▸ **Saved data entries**
• • • • • • •

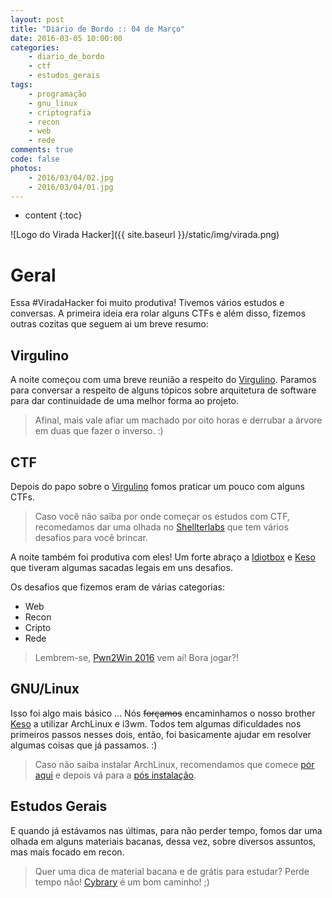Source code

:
 ```yaml
---
layout: post
title: "Diário de Bordo :: 04 de Março"
date: 2016-03-05 10:00:00
categories: 
    - diario_de_bordo
    - ctf
    - estudos_gerais
tags:
    - programação
    - gnu_linux
    - criptografia
    - recon
    - web
    - rede
comments: true
code: false
photos:
    - 2016/03/04/02.jpg
    - 2016/03/04/01.jpg
---
```


* content
{:toc}

![Logo do Virada Hacker]({{ site.baseurl }}/static/img/virada.png)

# Geral

Essa #ViradaHacker foi muito produtiva! Tivemos vários estudos e conversas. A primeira ideia era rolar alguns CTFs e além disso, fizemos outras cozitas que seguem ai um breve resumo:

## Virgulino

A noite começou com uma breve reunião a respeito do [Virgulino]. Paramos para conversar a respeito de alguns tópicos sobre arquitetura de software para dar continuidade de uma melhor forma ao projeto.

> Afinal, mais vale afiar um machado por oito horas e derrubar a árvore em duas que fazer o inverso. :)

## CTF

Depois do papo sobre o [Virgulino] fomos praticar um pouco com alguns CTFs.

> Caso você não saiba por onde começar os estudos com CTF, recomedamos dar uma olhada no [Shellterlabs] que tem vários desafios para você brincar.

A noite também foi produtiva com eles! Um forte abraço a [Idiotbox] e [Keso] que tiveram algumas sacadas legais em uns desafios.

Os desafios que fizemos eram de várias categorias:

* Web
* Recon
* Cripto
* Rede

> Lembrem-se, [Pwn2Win 2016][Pwn2Win] vem aí! Bora jogar?!

## GNU/Linux

Isso foi algo mais básico ... Nós <del>forçamos</del> encaminhamos o nosso brother [Keso] a utilizar ArchLinux e i3wm. Todos tem algumas dificuldades nos primeiros passos nesses dois, então, foi basicamente ajudar em resolver algumas coisas que já passamos. :)

> Caso não saiba instalar ArchLinux, recomendamos que comece [por aqui][archlinux] e depois vá para a [pós instalação][archlinux-pos].

## Estudos Gerais

E quando já estávamos nas últimas, para não perder tempo, fomos dar uma olhada em alguns materiais bacanas, dessa vez, sobre diversos assuntos, mas mais focado em recon.

> Quer uma dica de material bacana e de grátis para estudar? Perde tempo não! [Cybrary] é um bom caminho! ;)

[virgulino]: https://github.com/lampiaosec/virgulino
[shellterlabs]: https://shellterlabs.com/pt-br/
[idiotbox]: http://raulhc.cc/Main/PedroSampaio
[keso]: http://raulhc.cc/Main/RicardoKeso
[Pwn2Win]: https://pwn2win.party/
[archlinux]: http://gjuniioor.github.io/blog/archlinux-lvm-luks/
[archlinux-pos]: http://gjuniioor.github.io/blog/pos-instalacao-archlinux/
[cybrary]: https://cybrary.it
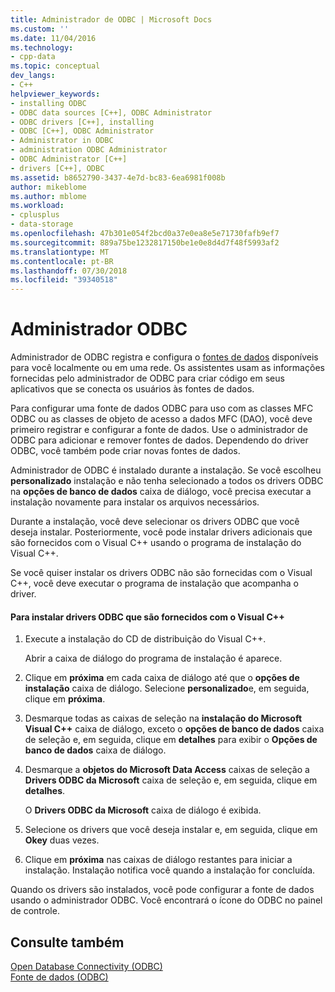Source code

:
 ```yaml
---
title: Administrador de ODBC | Microsoft Docs
ms.custom: ''
ms.date: 11/04/2016
ms.technology:
- cpp-data
ms.topic: conceptual
dev_langs:
- C++
helpviewer_keywords:
- installing ODBC
- ODBC data sources [C++], ODBC Administrator
- ODBC drivers [C++], installing
- ODBC [C++], ODBC Administrator
- Administrator in ODBC
- administration ODBC Administrator
- ODBC Administrator [C++]
- drivers [C++], ODBC
ms.assetid: b8652790-3437-4e7d-bc83-6ea6981f008b
author: mikeblome
ms.author: mblome
ms.workload:
- cplusplus
- data-storage
ms.openlocfilehash: 47b301e054f2bcd0a37e0ea8e5e71730fafb9ef7
ms.sourcegitcommit: 889a75be1232817150be1e0e8d4d7f48f5993af2
ms.translationtype: MT
ms.contentlocale: pt-BR
ms.lasthandoff: 07/30/2018
ms.locfileid: "39340518"
---
```

# <a name="odbc-administrator"></a>Administrador ODBC
Administrador de ODBC registra e configura o [fontes de dados](../../data/odbc/data-source-odbc.md) disponíveis para você localmente ou em uma rede. Os assistentes usam as informações fornecidas pelo administrador de ODBC para criar código em seus aplicativos que se conecta os usuários às fontes de dados.  
  
 Para configurar uma fonte de dados ODBC para uso com as classes MFC ODBC ou as classes de objeto de acesso a dados MFC (DAO), você deve primeiro registrar e configurar a fonte de dados. Use o administrador de ODBC para adicionar e remover fontes de dados. Dependendo do driver ODBC, você também pode criar novas fontes de dados.  
  
 Administrador de ODBC é instalado durante a instalação. Se você escolheu **personalizado** instalação e não tenha selecionado a todos os drivers ODBC na **opções de banco de dados** caixa de diálogo, você precisa executar a instalação novamente para instalar os arquivos necessários.  
  
 Durante a instalação, você deve selecionar os drivers ODBC que você deseja instalar. Posteriormente, você pode instalar drivers adicionais que são fornecidos com o Visual C++ usando o programa de instalação do Visual C++.  
  
 Se você quiser instalar os drivers ODBC não são fornecidas com o Visual C++, você deve executar o programa de instalação que acompanha o driver.  
  
#### <a name="to-install-odbc-drivers-that-ship-with-visual-c"></a>Para instalar drivers ODBC que são fornecidos com o Visual C++  
  
1.  Execute a instalação do CD de distribuição do Visual C++.  
  
     Abrir a caixa de diálogo do programa de instalação é aparece.  
  
2.  Clique em **próxima** em cada caixa de diálogo até que o **opções de instalação** caixa de diálogo. Selecione **personalizado**e, em seguida, clique em **próxima**.  
  
3.  Desmarque todas as caixas de seleção na **instalação do Microsoft Visual C++** caixa de diálogo, exceto o **opções de banco de dados** caixa de seleção e, em seguida, clique em **detalhes** para exibir o **Opções de banco de dados** caixa de diálogo.  
  
4.  Desmarque a **objetos do Microsoft Data Access** caixas de seleção a **Drivers ODBC da Microsoft** caixa de seleção e, em seguida, clique em **detalhes**.  
  
     O **Drivers ODBC da Microsoft** caixa de diálogo é exibida.  
  
5.  Selecione os drivers que você deseja instalar e, em seguida, clique em **Okey** duas vezes.  
  
6.  Clique em **próxima** nas caixas de diálogo restantes para iniciar a instalação. Instalação notifica você quando a instalação for concluída.  
  
 Quando os drivers são instalados, você pode configurar a fonte de dados usando o administrador ODBC. Você encontrará o ícone do ODBC no painel de controle.  
  
## <a name="see-also"></a>Consulte também  
 [Open Database Connectivity (ODBC)](../../data/odbc/open-database-connectivity-odbc.md)   
 [Fonte de dados (ODBC)](../../data/odbc/data-source-odbc.md)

• • • • • • •

▸ **Task description**
The expected output is the lines above from the one containing "[Pwn2Win]: https://pwn2win.party/" to the one containing "Administrador de ODBC registra", both ends included, reproduced exactly with every picture left out.

▸ **Answer to this task**
[Pwn2Win]: https://pwn2win.party/
[archlinux]: http://gjuniioor.github.io/blog/archlinux-lvm-luks/
[archlinux-pos]: http://gjuniioor.github.io/blog/pos-instalacao-archlinux/
[cybrary]: https://cybrary.it
Source code

:
 ```yaml
---
title: Administrador de ODBC | Microsoft Docs
ms.custom: ''
ms.date: 11/04/2016
ms.technology:
- cpp-data
ms.topic: conceptual
dev_langs:
- C++
helpviewer_keywords:
- installing ODBC
- ODBC data sources [C++], ODBC Administrator
- ODBC drivers [C++], installing
- ODBC [C++], ODBC Administrator
- Administrator in ODBC
- administration ODBC Administrator
- ODBC Administrator [C++]
- drivers [C++], ODBC
ms.assetid: b8652790-3437-4e7d-bc83-6ea6981f008b
author: mikeblome
ms.author: mblome
ms.workload:
- cplusplus
- data-storage
ms.openlocfilehash: 47b301e054f2bcd0a37e0ea8e5e71730fafb9ef7
ms.sourcegitcommit: 889a75be1232817150be1e0e8d4d7f48f5993af2
ms.translationtype: MT
ms.contentlocale: pt-BR
ms.lasthandoff: 07/30/2018
ms.locfileid: "39340518"
---
```

# <a name="odbc-administrator"></a>Administrador ODBC
Administrador de ODBC registra e configura o [fontes de dados](../../data/odbc/data-source-odbc.md) disponíveis para você localmente ou em uma rede. Os assistentes usam as informações fornecidas pelo administrador de ODBC para criar código em seus aplicativos que se conecta os usuários às fontes de dados.  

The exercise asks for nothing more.